→ **Aim of the task**: Give the data again word for word; drop the pictures.

→ **Exercise inputs**:
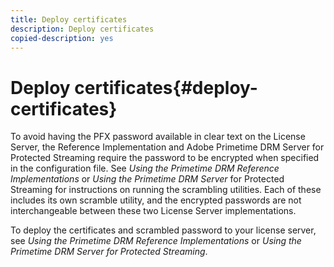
 ```yaml
---
title: Deploy certificates
description: Deploy certificates
copied-description: yes
---
```


# Deploy certificates{#deploy-certificates}

To avoid having the PFX password available in clear text on the License Server, the Reference Implementation and Adobe Primetime DRM Server for Protected Streaming require the password to be encrypted when specified in the configuration file. See *Using the Primetime DRM Reference Implementations* or *Using the Primetime DRM Server* for Protected Streaming for instructions on running the scrambling utilities. Each of these includes its own scramble utility, and the encrypted passwords are not interchangeable between these two License Server implementations.

To deploy the certificates and scrambled password to your license server, see *Using the Primetime DRM Reference Implementations* or *Using the Primetime DRM Server for Protected Streaming*. 
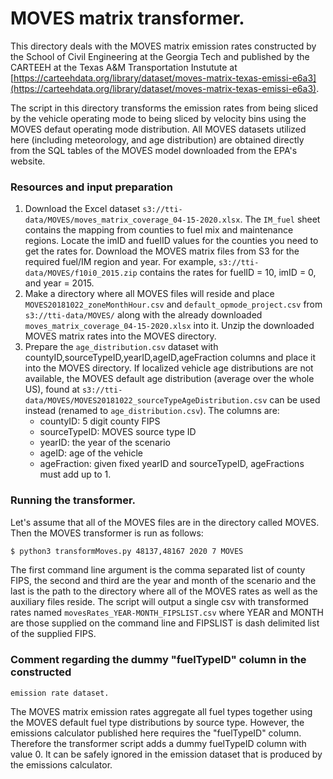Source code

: # MOVES matrix transformer.

This directory deals with the MOVES matrix emission
rates constructed by the School of Civil Engineering at the Georgia
Tech and published by the CARTEEH at the Texas A\&M Transportation
Instutute at [https://carteehdata.org/library/dataset/moves-matrix-texas-emissi-e6a3](https://carteehdata.org/library/dataset/moves-matrix-texas-emissi-e6a3).

The script in this directory transforms the emission rates from being
sliced by the vehicle operating mode to being sliced by velocity bins
using the MOVES defaut operating mode distribution.  All MOVES
datasets utilized here (including meteorology, and age distribution)
are obtained directly from the SQL tables of the MOVES model
downloaded from the EPA's website.

### Resources and input preparation
1. Download the Excel dataset
   `s3://tti-data/MOVES/moves_matrix_coverage_04-15-2020.xlsx`.  The
   `IM_fuel` sheet contains the mapping from counties to fuel mix and
   maintenance regions.  Locate the imID and fuelID values for the
   counties you need to get the rates for.  Download the MOVES matrix
   files from S3 for the required fuel/IM region and year.  For
   example, `s3://tti-data/MOVES/f10i0_2015.zip` contains the rates
   for fuelID = 10, imID = 0, and year = 2015.
2. Make a directory where all MOVES files will reside and place
   `MOVES20181022_zoneMonthHour.csv` and `default_opmode_project.csv`
   from `s3://tti-data/MOVES/` along with the already downloaded
   `moves_matrix_coverage_04-15-2020.xlsx` into it.  Unzip the
   downloaded MOVES matrix rates into the MOVES directory.
3. Prepare the `age_distribution.csv` dataset with
   countyID,sourceTypeID,yearID,ageID,ageFraction columns and place it
   into the MOVES directory.  If localized vehicle age distributions
   are not available, the MOVES default age distribution (average over
   the whole US), found at
   `s3://tti-data/MOVES/MOVES20181022_sourceTypeAgeDistribution.csv`
   can be used instead (renamed to `age_distribution.csv`).  The
   columns are:
   - countyID: 5 digit county FIPS
   - sourceTypeID: MOVES source type ID
   - yearID: the year of the scenario
   - ageID: age of the vehicle
   - ageFraction: given fixed yearID and sourceTypeID, ageFractions
     must add up to 1.

### Running the transformer.
Let's assume that all of the MOVES files are in the directory called
MOVES.  Then the MOVES transformer is run as follows:

```bash
$ python3 transformMoves.py 48137,48167 2020 7 MOVES
```

The first command line argument is the comma separated list of county
FIPS, the second and third are the year and month of the scenario and
the last is the path to the directory where all of the MOVES rates as
well as the auxiliary files reside.  The script will output a single
csv with transformed rates named `movesRates_YEAR-MONTH_FIPSLIST.csv`
where YEAR and MONTH are those supplied on the command line and
FIPSLIST is dash delimited list of the supplied FIPS.

### Comment regarding the dummy "fuelTypeID" column in the constructed
    emission rate dataset.

The MOVES matrix emission rates aggregate all fuel types together
using the MOVES default fuel type distributions by source type.
However, the emissions calculator published here requires the
"fuelTypeID" column.  Therefore the transformer script adds a dummy
fuelTypeID column with value 0.  It can be safely ignored in the
emission dataset that is produced by the emissions calculator.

→ **Response for this exercise**:
 ```yaml
---
title: Deploy certificates
description: Deploy certificates
copied-description: yes
---
```


# Deploy certificates{#deploy-certificates}

To avoid having the PFX password available in clear text on the License Server, the Reference Implementation and Adobe Primetime DRM Server for Protected Streaming require the password to be encrypted when specified in the configuration file. See *Using the Primetime DRM Reference Implementations* or *Using the Primetime DRM Server* for Protected Streaming for instructions on running the scrambling utilities. Each of these includes its own scramble utility, and the encrypted passwords are not interchangeable between these two License Server implementations.

To deploy the certificates and scrambled password to your license server, see *Using the Primetime DRM Reference Implementations* or *Using the Primetime DRM Server for Protected Streaming*. 
Source code

: # MOVES matrix transformer.

This directory deals with the MOVES matrix emission
rates constructed by the School of Civil Engineering at the Georgia
Tech and published by the CARTEEH at the Texas A\&M Transportation
Instutute at [https://carteehdata.org/library/dataset/moves-matrix-texas-emissi-e6a3](https://carteehdata.org/library/dataset/moves-matrix-texas-emissi-e6a3).

The script in this directory transforms the emission rates from being
sliced by the vehicle operating mode to being sliced by velocity bins
using the MOVES defaut operating mode distribution.  All MOVES
datasets utilized here (including meteorology, and age distribution)
are obtained directly from the SQL tables of the MOVES model
downloaded from the EPA's website.

### Resources and input preparation
1. Download the Excel dataset
   `s3://tti-data/MOVES/moves_matrix_coverage_04-15-2020.xlsx`.  The
   `IM_fuel` sheet contains the mapping from counties to fuel mix and
   maintenance regions.  Locate the imID and fuelID values for the
   counties you need to get the rates for.  Download the MOVES matrix
   files from S3 for the required fuel/IM region and year.  For
   example, `s3://tti-data/MOVES/f10i0_2015.zip` contains the rates
   for fuelID = 10, imID = 0, and year = 2015.
2. Make a directory where all MOVES files will reside and place
   `MOVES20181022_zoneMonthHour.csv` and `default_opmode_project.csv`
   from `s3://tti-data/MOVES/` along with the already downloaded
   `moves_matrix_coverage_04-15-2020.xlsx` into it.  Unzip the
   downloaded MOVES matrix rates into the MOVES directory.
3. Prepare the `age_distribution.csv` dataset with
   countyID,sourceTypeID,yearID,ageID,ageFraction columns and place it
   into the MOVES directory.  If localized vehicle age distributions
   are not available, the MOVES default age distribution (average over
   the whole US), found at
   `s3://tti-data/MOVES/MOVES20181022_sourceTypeAgeDistribution.csv`
   can be used instead (renamed to `age_distribution.csv`).  The
   columns are:
   - countyID: 5 digit county FIPS
   - sourceTypeID: MOVES source type ID
   - yearID: the year of the scenario
   - ageID: age of the vehicle
   - ageFraction: given fixed yearID and sourceTypeID, ageFractions
     must add up to 1.

### Running the transformer.
Let's assume that all of the MOVES files are in the directory called
MOVES.  Then the MOVES transformer is run as follows:

```bash
$ python3 transformMoves.py 48137,48167 2020 7 MOVES
```

The first command line argument is the comma separated list of county
FIPS, the second and third are the year and month of the scenario and
the last is the path to the directory where all of the MOVES rates as
well as the auxiliary files reside.  The script will output a single
csv with transformed rates named `movesRates_YEAR-MONTH_FIPSLIST.csv`
where YEAR and MONTH are those supplied on the command line and
FIPSLIST is dash delimited list of the supplied FIPS.

### Comment regarding the dummy "fuelTypeID" column in the constructed
    emission rate dataset.

The MOVES matrix emission rates aggregate all fuel types together
using the MOVES default fuel type distributions by source type.
However, the emissions calculator published here requires the
"fuelTypeID" column.  Therefore the transformer script adds a dummy
fuelTypeID column with value 0.  It can be safely ignored in the
emission dataset that is produced by the emissions calculator.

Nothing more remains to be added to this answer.